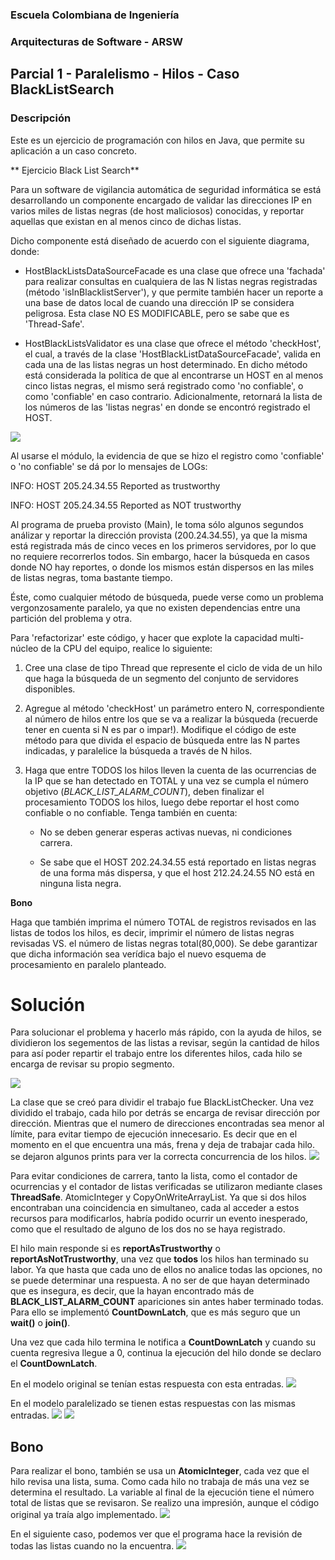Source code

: 
### Escuela Colombiana de Ingeniería
### Arquitecturas de Software - ARSW
## Parcial 1 - Paralelismo - Hilos - Caso BlackListSearch

### Descripción
  Este es un ejercicio de programación con hilos en Java, que permite su aplicación a un caso concreto.
  
** Ejercicio Black List Search**


Para un software de vigilancia automática de seguridad informática se está desarrollando un componente encargado de validar las direcciones IP en varios miles de listas negras (de host maliciosos) conocidas, y reportar aquellas que existan en al menos cinco de dichas listas. 

Dicho componente está diseñado de acuerdo con el siguiente diagrama, donde:

- HostBlackListsDataSourceFacade es una clase que ofrece una 'fachada' para realizar consultas en cualquiera de las N listas negras registradas (método 'isInBlacklistServer'), y que permite también hacer un reporte a una base de datos local de cuando una dirección IP se considera peligrosa. Esta clase NO ES MODIFICABLE, pero se sabe que es 'Thread-Safe'.

- HostBlackListsValidator es una clase que ofrece el método 'checkHost', el cual, a través de la clase 'HostBlackListDataSourceFacade', valida en cada una de las listas negras un host determinado. En dicho método está considerada la política de que al encontrarse un HOST en al menos cinco listas negras, el mismo será registrado como 'no confiable', o como 'confiable' en caso contrario. Adicionalmente, retornará la lista de los números de las 'listas negras' en donde se encontró registrado el HOST.

![](img/Model.png)

Al usarse el módulo, la evidencia de que se hizo el registro como 'confiable' o 'no confiable' se dá por lo mensajes de LOGs:

INFO: HOST 205.24.34.55 Reported as trustworthy

INFO: HOST 205.24.34.55 Reported as NOT trustworthy


Al programa de prueba provisto (Main), le toma sólo algunos segundos análizar y reportar la dirección provista (200.24.34.55), ya que la misma está registrada más de cinco veces en los primeros servidores, por lo que no requiere recorrerlos todos. Sin embargo, hacer la búsqueda en casos donde NO hay reportes, o donde los mismos están dispersos en las miles de listas negras, toma bastante tiempo.

Éste, como cualquier método de búsqueda, puede verse como un problema vergonzosamente paralelo, ya que no existen dependencias entre una partición del problema y otra.

Para 'refactorizar' este código, y hacer que explote la capacidad multi-núcleo de la CPU del equipo, realice lo siguiente:

1. Cree una clase de tipo Thread que represente el ciclo de vida de un hilo que haga la búsqueda de un segmento del conjunto de servidores disponibles.

2. Agregue al método 'checkHost' un parámetro entero N, correspondiente al número de hilos entre los que se va a realizar la búsqueda (recuerde tener en cuenta si N es par o impar!). Modifique el código de este método para que divida el espacio de búsqueda entre las N partes indicadas, y paralelice la búsqueda a través de N hilos.

3. Haga que entre TODOS los hilos lleven la cuenta de las ocurrencias de la IP que se han detectado en TOTAL y una vez se cumpla el número objetivo (_BLACK_LIST_ALARM_COUNT_), deben finalizar el procesamiento TODOS los hilos, luego debe reportar el host como confiable o no confiable. Tenga también en cuenta:  

	* No se deben generar esperas activas nuevas, ni condiciones carrera. 
	
	* Se sabe que el HOST 202.24.34.55 está reportado en listas negras de una forma más dispersa, y que el host 212.24.24.55 NO está en ninguna lista negra.


**Bono**

Haga que también imprima el número TOTAL de registros revisados en las listas de todos los hilos, es decir, imprimir el número de listas negras revisadas VS. el número de listas negras total(80,000). Se debe garantizar que dicha información sea verídica bajo el nuevo esquema de procesamiento en paralelo planteado.

# Solución
Para solucionar el problema y hacerlo más rápido, con la ayuda de hilos, se dividieron los segementos de las listas a revisar, según la cantidad de hilos
para así poder repartir el trabajo entre los diferentes hilos, cada hilo se encarga de revisar su propio segmento.

![](img/divison-hilos.png)

La clase que se creó para dividir el trabajo fue BlackListChecker.
Una vez dividido el trabajo, cada hilo por detrás se encarga de revisar dirección por dirección. Mientras que el numero de direcciones encontradas
sea menor al límite, para evitar tiempo de ejecución innecesario. Es decir que en el momento en el que encuentra una más, frena y deja de trabajar cada hilo.
se dejaron algunos prints para ver la correcta concurrencia de los hilos.
![](img/checker-class.png)

Para evitar condiciones de carrera, tanto la lista, como el contador de ocurrencias y el contador de listas verificadas
se utilizaron mediante clases **ThreadSafe**. AtomicInteger y CopyOnWriteArrayList. Ya que si dos hilos encontraban una coincidencia en simultaneo, 
cada al acceder a estos recursos para modificarlos, habría podido ocurrir un evento inesperado, como que el resultado de alguno de los dos no se haya registrado.

El hilo main responde si es **reportAsTrustworthy** o **reportAsNotTrustworthy**, una vez que **todos** los hilos han terminado su labor. Ya que hasta que cada uno de ellos no analice todas las opciones,
no se puede determinar una respuesta. A no ser de que hayan determinado que es insegura, es decir, que la hayan encontrado más de **BLACK_LIST_ALARM_COUNT** apariciones sin antes haber terminado todas.
Para ello se implementó **CountDownLatch**, que es más seguro que un **wait()** o **join()**.

Una vez que cada hilo termina le notifica a **CountDownLatch** y cuando su cuenta regresiva llegue a 0, continua la ejecución del hilo donde se declaro el **CountDownLatch**.

En el modelo original se tenían estas respuesta con esta entradas.
![](img/solucion-original.png)

En el modelo paralelizado se tienen estas respuestas con las mismas entradas.
![](img/solucion-hilos-1.png)
![](img/solucion-hilos-2.png)

## Bono
Para realizar el bono, también se usa un **AtomicInteger**, cada vez que el hilo revisa una lista, suma. Como cada hilo no trabaja de más una vez se determina el resultado. La variable al final de la ejecución tiene el número total de listas que se revisaron.
Se realizo una impresión, aunque el código original ya traía algo implementado.
![](img/bono-code.png)

En el siguiente caso, podemos ver que el programa hace la revisión de todas las listas cuando no la encuentra.
![](img/bono-result.png)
* * * * * * *
▶ **DIRECTIONS FOR THIS TASK**
Count the lines in the entries above where the string "evitar" shows up, and give that number only.

▶ **SOLVED PROBLEM**
2